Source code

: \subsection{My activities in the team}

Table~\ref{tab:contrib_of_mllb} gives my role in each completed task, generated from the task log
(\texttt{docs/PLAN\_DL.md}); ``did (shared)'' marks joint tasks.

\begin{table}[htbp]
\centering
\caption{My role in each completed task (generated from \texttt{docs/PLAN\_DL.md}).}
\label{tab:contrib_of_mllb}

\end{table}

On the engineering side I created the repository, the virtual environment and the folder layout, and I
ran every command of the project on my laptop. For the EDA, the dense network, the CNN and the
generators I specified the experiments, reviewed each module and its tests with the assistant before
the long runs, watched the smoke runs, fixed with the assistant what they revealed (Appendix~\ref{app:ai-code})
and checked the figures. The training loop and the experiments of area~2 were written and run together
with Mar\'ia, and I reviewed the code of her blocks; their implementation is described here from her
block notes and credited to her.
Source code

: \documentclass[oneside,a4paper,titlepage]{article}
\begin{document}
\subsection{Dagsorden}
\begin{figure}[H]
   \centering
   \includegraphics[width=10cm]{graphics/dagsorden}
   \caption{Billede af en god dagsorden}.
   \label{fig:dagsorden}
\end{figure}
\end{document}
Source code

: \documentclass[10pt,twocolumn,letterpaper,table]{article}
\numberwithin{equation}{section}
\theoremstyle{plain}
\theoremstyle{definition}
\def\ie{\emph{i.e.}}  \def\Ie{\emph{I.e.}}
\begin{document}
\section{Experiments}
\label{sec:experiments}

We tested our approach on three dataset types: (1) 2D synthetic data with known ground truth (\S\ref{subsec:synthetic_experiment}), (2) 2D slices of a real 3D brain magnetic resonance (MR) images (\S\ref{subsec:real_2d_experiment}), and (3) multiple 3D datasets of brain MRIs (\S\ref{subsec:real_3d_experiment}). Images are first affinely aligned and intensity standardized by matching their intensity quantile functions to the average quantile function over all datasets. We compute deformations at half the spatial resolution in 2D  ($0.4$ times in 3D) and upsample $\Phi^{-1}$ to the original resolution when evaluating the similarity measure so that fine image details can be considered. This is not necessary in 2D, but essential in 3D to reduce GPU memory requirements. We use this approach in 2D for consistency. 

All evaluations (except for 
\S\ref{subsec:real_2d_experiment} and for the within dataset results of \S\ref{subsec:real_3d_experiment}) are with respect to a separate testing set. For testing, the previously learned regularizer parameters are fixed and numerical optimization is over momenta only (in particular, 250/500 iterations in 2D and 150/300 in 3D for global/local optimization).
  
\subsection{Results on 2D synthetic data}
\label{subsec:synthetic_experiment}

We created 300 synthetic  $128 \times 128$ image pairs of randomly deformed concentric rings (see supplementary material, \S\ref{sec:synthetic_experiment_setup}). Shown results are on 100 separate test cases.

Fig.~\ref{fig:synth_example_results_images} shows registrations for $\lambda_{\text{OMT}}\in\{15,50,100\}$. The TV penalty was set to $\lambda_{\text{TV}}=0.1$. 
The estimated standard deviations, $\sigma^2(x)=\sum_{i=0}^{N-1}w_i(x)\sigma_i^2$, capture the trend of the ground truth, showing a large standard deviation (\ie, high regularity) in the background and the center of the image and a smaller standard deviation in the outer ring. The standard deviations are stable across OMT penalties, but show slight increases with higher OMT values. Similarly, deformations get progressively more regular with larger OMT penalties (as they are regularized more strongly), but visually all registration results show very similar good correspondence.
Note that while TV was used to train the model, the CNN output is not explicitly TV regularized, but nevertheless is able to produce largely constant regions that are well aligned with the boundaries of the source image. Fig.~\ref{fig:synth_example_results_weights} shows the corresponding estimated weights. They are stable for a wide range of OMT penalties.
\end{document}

**EXERCISE**
A single figure is the whole answer: the number of lines in the material above that contain "documentclass".

**EXERCISE OUTPUT**
2